[GIVEN RECORDS Boundary: Start]

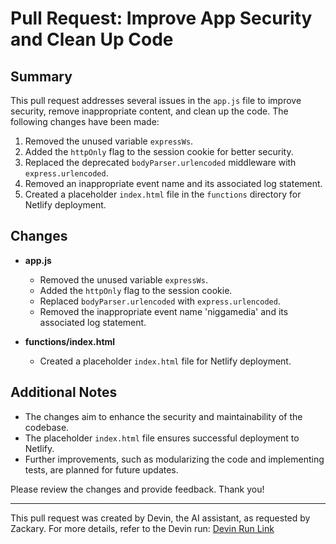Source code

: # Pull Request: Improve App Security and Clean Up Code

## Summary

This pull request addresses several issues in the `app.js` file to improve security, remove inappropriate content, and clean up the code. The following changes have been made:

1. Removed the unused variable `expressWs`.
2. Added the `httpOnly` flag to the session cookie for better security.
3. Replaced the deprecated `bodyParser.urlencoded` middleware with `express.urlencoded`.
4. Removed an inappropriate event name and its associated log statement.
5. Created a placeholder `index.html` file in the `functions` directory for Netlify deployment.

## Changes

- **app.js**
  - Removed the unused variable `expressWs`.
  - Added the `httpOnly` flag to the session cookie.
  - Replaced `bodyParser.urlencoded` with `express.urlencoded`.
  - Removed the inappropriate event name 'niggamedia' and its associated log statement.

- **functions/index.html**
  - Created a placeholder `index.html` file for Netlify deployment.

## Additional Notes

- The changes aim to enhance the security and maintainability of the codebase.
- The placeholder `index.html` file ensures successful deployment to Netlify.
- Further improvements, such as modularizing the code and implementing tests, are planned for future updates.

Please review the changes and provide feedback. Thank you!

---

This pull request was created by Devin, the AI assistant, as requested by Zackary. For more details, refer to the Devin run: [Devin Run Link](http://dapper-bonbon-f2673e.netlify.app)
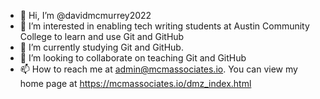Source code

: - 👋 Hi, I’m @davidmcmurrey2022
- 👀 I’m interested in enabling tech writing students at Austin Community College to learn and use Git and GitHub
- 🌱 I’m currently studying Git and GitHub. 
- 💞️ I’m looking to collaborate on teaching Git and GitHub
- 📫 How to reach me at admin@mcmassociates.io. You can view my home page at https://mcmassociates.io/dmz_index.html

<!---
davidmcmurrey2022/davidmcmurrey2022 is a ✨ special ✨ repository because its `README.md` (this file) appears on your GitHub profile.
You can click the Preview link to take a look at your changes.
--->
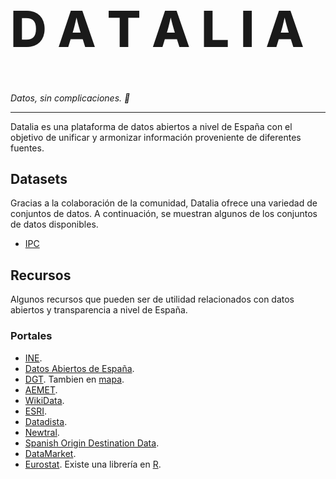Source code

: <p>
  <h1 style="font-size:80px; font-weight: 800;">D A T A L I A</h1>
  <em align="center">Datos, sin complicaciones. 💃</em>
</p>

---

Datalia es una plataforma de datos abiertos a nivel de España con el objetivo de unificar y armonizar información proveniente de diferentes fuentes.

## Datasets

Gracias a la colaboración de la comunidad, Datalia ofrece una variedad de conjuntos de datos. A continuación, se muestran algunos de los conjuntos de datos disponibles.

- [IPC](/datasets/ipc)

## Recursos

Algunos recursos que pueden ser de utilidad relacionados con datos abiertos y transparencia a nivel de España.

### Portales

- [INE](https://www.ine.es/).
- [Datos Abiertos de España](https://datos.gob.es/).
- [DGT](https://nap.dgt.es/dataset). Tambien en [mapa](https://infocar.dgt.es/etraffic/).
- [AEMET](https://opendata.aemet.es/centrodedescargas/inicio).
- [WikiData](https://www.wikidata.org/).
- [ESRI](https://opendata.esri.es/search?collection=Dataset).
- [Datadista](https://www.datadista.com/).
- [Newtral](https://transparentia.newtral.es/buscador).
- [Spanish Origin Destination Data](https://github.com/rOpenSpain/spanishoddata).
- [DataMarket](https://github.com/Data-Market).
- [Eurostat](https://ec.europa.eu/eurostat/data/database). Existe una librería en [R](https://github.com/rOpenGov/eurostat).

[GIVEN RECORDS Boundary: End]
[GIVEN RECORDS Boundary: Start]

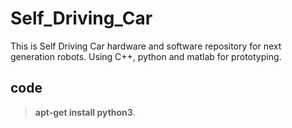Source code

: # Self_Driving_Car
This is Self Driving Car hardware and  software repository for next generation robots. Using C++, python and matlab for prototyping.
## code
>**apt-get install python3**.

[GIVEN RECORDS Boundary: End]

THE TASK:
Among the records, find every line with the word "unused" and copy it.

ANSWER AREA:
1. Removed the unused variable `expressWs`.
  - Removed the unused variable `expressWs`.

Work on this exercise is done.